# Task description
Find the string "onStartWorkout" in the listing below and return each line it appears in.
Supplied information Block Start
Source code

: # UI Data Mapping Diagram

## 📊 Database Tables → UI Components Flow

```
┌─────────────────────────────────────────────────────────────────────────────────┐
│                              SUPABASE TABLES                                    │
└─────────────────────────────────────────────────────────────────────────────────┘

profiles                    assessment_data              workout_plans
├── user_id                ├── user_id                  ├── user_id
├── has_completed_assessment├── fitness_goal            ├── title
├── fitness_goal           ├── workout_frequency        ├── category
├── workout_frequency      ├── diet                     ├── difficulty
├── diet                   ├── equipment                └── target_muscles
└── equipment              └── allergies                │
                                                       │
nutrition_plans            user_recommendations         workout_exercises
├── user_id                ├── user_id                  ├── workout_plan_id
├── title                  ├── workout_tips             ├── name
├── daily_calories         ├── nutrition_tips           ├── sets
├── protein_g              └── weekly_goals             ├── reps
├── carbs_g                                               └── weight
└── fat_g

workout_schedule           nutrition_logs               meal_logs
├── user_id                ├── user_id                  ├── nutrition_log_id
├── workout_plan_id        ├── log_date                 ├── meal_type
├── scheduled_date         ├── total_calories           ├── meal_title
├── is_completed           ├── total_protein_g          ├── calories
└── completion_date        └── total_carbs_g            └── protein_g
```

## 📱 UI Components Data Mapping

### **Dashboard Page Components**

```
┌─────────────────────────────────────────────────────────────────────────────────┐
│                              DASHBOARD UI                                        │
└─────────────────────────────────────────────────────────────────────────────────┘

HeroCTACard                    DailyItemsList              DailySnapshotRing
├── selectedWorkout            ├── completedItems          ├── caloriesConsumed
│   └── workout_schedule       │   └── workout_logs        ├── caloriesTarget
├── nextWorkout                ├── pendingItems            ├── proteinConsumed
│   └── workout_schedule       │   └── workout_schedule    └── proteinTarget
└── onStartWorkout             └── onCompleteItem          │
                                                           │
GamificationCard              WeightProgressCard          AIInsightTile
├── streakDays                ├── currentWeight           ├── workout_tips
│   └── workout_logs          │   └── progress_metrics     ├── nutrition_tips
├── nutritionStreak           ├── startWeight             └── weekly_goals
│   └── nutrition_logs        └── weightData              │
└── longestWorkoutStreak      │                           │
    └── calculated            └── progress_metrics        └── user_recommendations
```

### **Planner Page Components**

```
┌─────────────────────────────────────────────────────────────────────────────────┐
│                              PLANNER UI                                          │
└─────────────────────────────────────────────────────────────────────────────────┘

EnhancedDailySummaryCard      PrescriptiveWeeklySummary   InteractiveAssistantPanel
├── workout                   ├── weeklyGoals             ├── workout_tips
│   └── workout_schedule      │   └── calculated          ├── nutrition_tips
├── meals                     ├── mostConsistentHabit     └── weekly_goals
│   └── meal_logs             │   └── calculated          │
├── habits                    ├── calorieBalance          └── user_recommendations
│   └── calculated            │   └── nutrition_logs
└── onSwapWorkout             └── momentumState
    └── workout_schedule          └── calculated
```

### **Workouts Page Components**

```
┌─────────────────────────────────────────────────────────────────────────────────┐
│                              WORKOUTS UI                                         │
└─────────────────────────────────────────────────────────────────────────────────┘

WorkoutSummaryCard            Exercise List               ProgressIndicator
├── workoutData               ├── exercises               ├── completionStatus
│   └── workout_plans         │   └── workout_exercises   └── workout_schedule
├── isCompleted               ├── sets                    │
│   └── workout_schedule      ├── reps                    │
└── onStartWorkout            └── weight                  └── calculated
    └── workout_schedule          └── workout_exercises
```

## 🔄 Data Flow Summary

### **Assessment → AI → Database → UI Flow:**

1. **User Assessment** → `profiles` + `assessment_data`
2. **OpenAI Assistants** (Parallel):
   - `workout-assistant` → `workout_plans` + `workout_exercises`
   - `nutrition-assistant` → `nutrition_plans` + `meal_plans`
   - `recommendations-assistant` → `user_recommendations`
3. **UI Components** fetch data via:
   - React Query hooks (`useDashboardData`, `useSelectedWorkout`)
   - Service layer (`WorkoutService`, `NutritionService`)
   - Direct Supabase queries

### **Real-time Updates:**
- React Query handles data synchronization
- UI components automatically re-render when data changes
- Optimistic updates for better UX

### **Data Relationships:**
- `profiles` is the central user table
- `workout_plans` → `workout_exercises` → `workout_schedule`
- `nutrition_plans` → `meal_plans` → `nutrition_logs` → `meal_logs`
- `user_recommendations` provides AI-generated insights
Supplied information Block End
Supplied information Block Start
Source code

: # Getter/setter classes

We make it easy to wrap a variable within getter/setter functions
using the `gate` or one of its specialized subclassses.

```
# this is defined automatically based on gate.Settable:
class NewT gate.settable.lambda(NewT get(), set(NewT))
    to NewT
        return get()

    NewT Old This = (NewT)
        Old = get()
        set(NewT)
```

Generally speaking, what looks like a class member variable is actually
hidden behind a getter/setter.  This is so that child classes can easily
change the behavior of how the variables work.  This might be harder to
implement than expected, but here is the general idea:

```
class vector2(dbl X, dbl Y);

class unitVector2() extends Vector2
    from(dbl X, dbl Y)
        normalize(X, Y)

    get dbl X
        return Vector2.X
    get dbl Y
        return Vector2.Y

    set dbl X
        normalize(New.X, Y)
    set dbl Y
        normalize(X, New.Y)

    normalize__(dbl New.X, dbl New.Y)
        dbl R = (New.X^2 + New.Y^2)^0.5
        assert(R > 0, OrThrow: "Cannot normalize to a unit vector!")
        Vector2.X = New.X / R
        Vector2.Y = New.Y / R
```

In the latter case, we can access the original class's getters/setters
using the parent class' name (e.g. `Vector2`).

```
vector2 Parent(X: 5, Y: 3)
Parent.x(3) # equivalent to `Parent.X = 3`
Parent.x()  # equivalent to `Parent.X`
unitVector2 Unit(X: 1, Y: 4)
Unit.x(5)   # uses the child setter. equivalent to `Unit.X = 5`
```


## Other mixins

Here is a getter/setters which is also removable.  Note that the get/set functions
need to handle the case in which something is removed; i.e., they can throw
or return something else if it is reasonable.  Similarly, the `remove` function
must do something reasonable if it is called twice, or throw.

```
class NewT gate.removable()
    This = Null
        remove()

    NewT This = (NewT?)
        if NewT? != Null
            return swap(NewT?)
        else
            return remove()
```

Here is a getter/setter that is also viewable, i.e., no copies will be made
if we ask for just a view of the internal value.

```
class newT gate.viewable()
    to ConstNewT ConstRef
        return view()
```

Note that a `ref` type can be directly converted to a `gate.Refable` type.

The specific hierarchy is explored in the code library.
Supplied information Block End
Supplied information Block Start
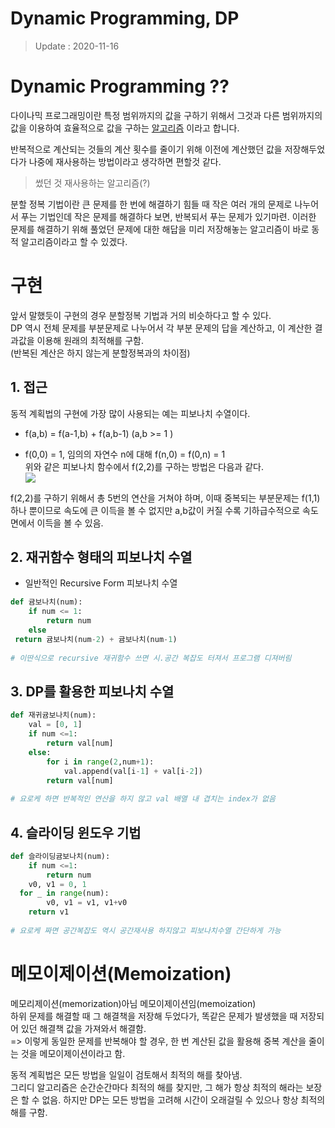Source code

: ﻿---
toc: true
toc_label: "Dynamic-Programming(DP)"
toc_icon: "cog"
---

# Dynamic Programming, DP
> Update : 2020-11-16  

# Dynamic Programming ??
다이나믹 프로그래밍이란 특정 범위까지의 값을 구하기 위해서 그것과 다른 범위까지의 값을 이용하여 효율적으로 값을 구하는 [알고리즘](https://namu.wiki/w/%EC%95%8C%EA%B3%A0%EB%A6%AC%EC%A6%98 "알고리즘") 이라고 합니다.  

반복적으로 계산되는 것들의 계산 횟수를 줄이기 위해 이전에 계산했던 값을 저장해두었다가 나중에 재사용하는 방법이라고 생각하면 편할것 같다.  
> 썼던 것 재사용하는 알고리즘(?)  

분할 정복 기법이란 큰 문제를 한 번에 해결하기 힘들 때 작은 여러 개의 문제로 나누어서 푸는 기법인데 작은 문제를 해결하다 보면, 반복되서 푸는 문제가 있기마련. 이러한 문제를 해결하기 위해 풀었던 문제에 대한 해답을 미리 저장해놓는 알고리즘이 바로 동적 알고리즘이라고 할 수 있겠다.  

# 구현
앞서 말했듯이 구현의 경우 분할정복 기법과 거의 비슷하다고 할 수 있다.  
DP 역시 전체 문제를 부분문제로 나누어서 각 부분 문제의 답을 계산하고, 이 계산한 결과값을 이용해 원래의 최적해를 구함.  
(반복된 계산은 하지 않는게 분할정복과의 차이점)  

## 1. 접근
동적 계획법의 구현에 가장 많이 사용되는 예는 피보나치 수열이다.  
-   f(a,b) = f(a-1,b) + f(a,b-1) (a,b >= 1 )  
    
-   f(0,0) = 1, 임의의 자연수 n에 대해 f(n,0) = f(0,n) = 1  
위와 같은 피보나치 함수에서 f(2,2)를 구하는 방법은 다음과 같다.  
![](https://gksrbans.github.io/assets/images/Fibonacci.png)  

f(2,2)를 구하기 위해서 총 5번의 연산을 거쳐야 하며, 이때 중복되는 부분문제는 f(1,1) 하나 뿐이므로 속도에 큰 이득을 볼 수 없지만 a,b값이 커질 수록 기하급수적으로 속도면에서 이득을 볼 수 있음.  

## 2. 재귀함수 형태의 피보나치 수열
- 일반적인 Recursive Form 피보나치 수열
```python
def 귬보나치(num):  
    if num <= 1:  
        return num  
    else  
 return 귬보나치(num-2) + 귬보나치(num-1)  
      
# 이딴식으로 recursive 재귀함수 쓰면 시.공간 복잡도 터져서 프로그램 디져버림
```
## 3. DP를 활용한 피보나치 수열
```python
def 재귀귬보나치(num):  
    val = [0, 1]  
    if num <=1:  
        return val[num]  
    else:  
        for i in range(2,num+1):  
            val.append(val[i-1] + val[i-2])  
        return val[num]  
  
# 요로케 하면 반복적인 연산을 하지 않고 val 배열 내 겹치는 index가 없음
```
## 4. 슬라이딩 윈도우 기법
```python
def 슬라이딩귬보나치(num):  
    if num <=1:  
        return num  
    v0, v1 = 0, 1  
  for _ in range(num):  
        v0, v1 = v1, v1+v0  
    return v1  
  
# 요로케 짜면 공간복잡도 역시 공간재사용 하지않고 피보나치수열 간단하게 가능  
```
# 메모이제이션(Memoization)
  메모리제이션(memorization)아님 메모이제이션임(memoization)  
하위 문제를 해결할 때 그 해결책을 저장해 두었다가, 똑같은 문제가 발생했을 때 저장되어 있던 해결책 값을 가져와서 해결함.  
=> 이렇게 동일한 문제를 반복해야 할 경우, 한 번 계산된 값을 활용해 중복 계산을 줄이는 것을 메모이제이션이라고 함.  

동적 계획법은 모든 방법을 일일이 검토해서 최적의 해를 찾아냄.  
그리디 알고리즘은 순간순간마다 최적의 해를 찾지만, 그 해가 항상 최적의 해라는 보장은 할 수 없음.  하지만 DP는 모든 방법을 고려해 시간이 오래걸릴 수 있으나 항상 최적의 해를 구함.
Supplied information Block End
# Response to this exercise
└── onStartWorkout             └── onCompleteItem          │
└── onStartWorkout            └── weight                  └── calculated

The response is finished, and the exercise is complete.